Since there is a lot of effort going on to help the Iranian protestors in publishing first-hand information from their country, several people outside of Iran have set up various proxies and tunnels to circumvent censorship.

Here is my own contribution to this: A anonymous SSH tunnel which provides access to both a TOR relay node (Socks5) and a HTTP proxy.

Protocol: SSH Server: uni.fladi.at Port: 22 Username: iran Password: iran

For OSX/Linux/BSD:

Make sure OpenSSH is installed and run in console: ssh -N -L 9100:localhost:9100 -L 3128:localhost:3128 iran@uni.fladi.at

For Windows:

Download the plink.exe program from the genuine source (RSA and DSA signatures also available there) or my mirror, save it either in C:\ or C:\Windows or any other folder on your hard-drive.

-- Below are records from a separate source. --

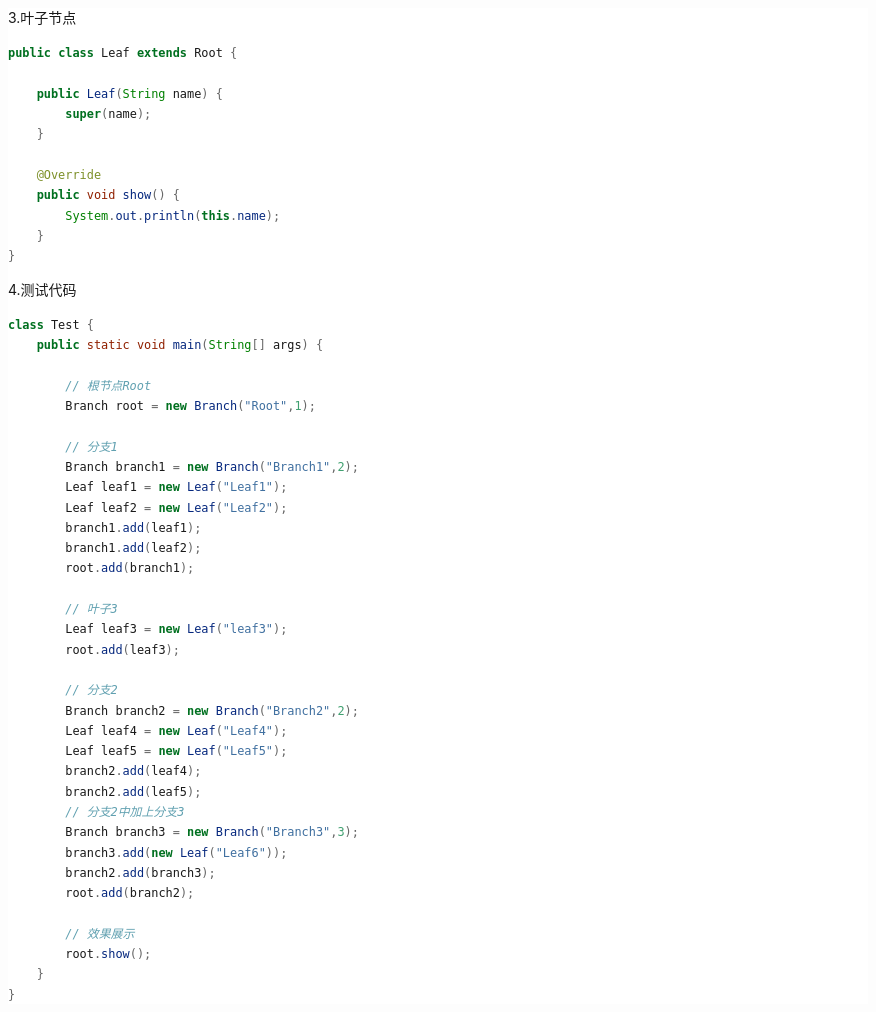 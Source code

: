 3.叶子节点

```java
public class Leaf extends Root {

    public Leaf(String name) {
        super(name);
    }

    @Override
    public void show() {
        System.out.println(this.name);
    }
}
```

4.测试代码

```java
class Test {
    public static void main(String[] args) {

        // 根节点Root
        Branch root = new Branch("Root",1);

        // 分支1
        Branch branch1 = new Branch("Branch1",2);
        Leaf leaf1 = new Leaf("Leaf1");
        Leaf leaf2 = new Leaf("Leaf2");
        branch1.add(leaf1);
        branch1.add(leaf2);
        root.add(branch1);

        // 叶子3
        Leaf leaf3 = new Leaf("leaf3");
        root.add(leaf3);

        // 分支2
        Branch branch2 = new Branch("Branch2",2);
        Leaf leaf4 = new Leaf("Leaf4");
        Leaf leaf5 = new Leaf("Leaf5");
        branch2.add(leaf4);
        branch2.add(leaf5);
        // 分支2中加上分支3
        Branch branch3 = new Branch("Branch3",3);
        branch3.add(new Leaf("Leaf6"));
        branch2.add(branch3);
        root.add(branch2);

        // 效果展示
        root.show();
    }
}
```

Run this in command prompt: plink -N -L 9100:localhost:9100 -L 3128:localhost:3128 iran@uni.fladi.at

On either platform you will get two tunnels after entering the password. You can access those tunnels through your local IP (127.0.0.1 or localhost) on your machine.

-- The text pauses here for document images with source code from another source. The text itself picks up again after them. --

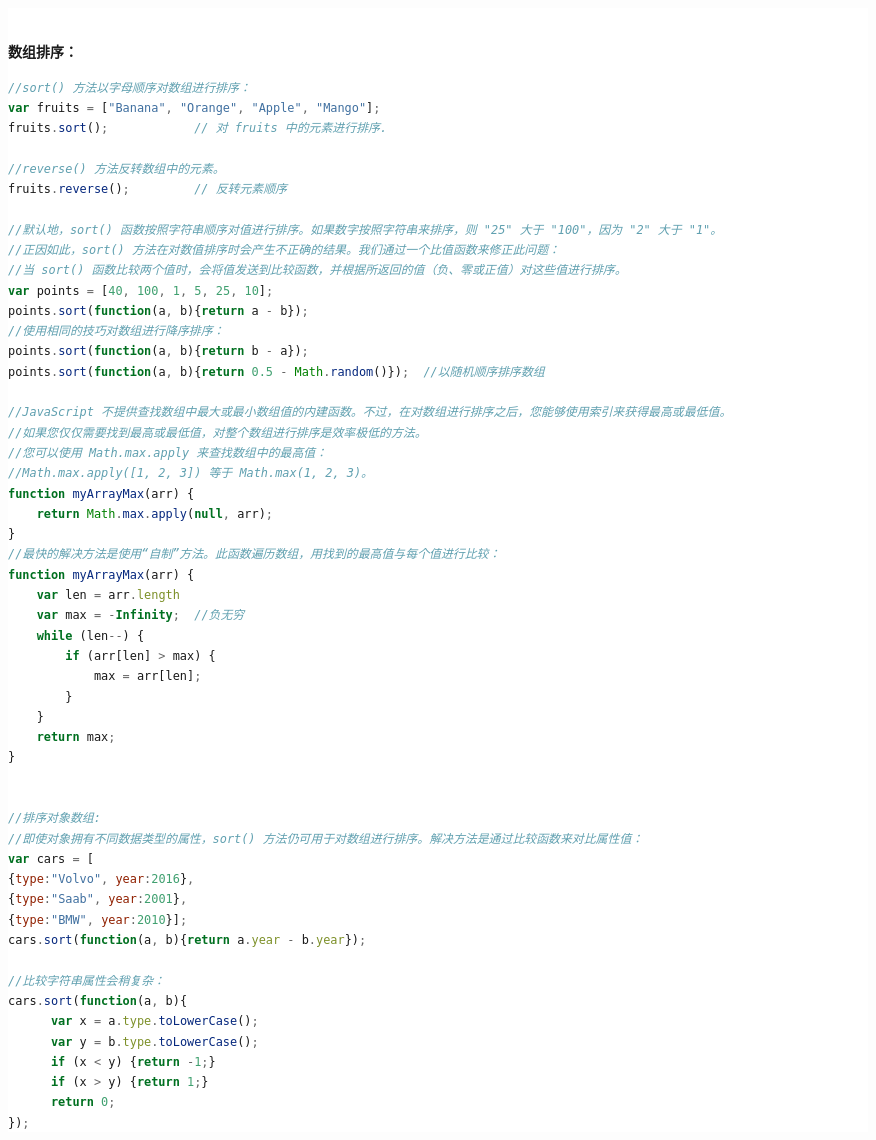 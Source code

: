 <br/>

**数组排序：**

```javascript
//sort() 方法以字母顺序对数组进行排序：
var fruits = ["Banana", "Orange", "Apple", "Mango"];
fruits.sort();            // 对 fruits 中的元素进行排序.

//reverse() 方法反转数组中的元素。
fruits.reverse();         // 反转元素顺序

//默认地，sort() 函数按照字符串顺序对值进行排序。如果数字按照字符串来排序，则 "25" 大于 "100"，因为 "2" 大于 "1"。
//正因如此，sort() 方法在对数值排序时会产生不正确的结果。我们通过一个比值函数来修正此问题：
//当 sort() 函数比较两个值时，会将值发送到比较函数，并根据所返回的值（负、零或正值）对这些值进行排序。
var points = [40, 100, 1, 5, 25, 10];
points.sort(function(a, b){return a - b}); 
//使用相同的技巧对数组进行降序排序：
points.sort(function(a, b){return b - a}); 
points.sort(function(a, b){return 0.5 - Math.random()});  //以随机顺序排序数组

//JavaScript 不提供查找数组中最大或最小数组值的内建函数。不过，在对数组进行排序之后，您能够使用索引来获得最高或最低值。
//如果您仅仅需要找到最高或最低值，对整个数组进行排序是效率极低的方法。
//您可以使用 Math.max.apply 来查找数组中的最高值：
//Math.max.apply([1, 2, 3]) 等于 Math.max(1, 2, 3)。
function myArrayMax(arr) {
    return Math.max.apply(null, arr);
}
//最快的解决方法是使用“自制”方法。此函数遍历数组，用找到的最高值与每个值进行比较：
function myArrayMax(arr) {
    var len = arr.length
    var max = -Infinity;  //负无穷
    while (len--) {
        if (arr[len] > max) {
            max = arr[len];
        }
    }
    return max;
}


//排序对象数组:
//即使对象拥有不同数据类型的属性，sort() 方法仍可用于对数组进行排序。解决方法是通过比较函数来对比属性值：
var cars = [
{type:"Volvo", year:2016},
{type:"Saab", year:2001},
{type:"BMW", year:2010}];
cars.sort(function(a, b){return a.year - b.year});

//比较字符串属性会稍复杂：
cars.sort(function(a, b){
	  var x = a.type.toLowerCase();
	  var y = b.type.toLowerCase();
	  if (x < y) {return -1;}
	  if (x > y) {return 1;}
	  return 0;
});
```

Now configure your Browser to use localhost:3128 as a HTTP proxy or localhost:9100 as a TOR-Node.

SSH will encrypt all the traffic until it reaches my Server here in Austria (hosted on a university research network with plenty of uplink) from where your requests will be forwarded to their destination.

The Squid-Proxy-Server I'm running does not log any request nor does the firewall so anonymous traffic is guaranteed. The TOR-Node on my server also does not log anything by design.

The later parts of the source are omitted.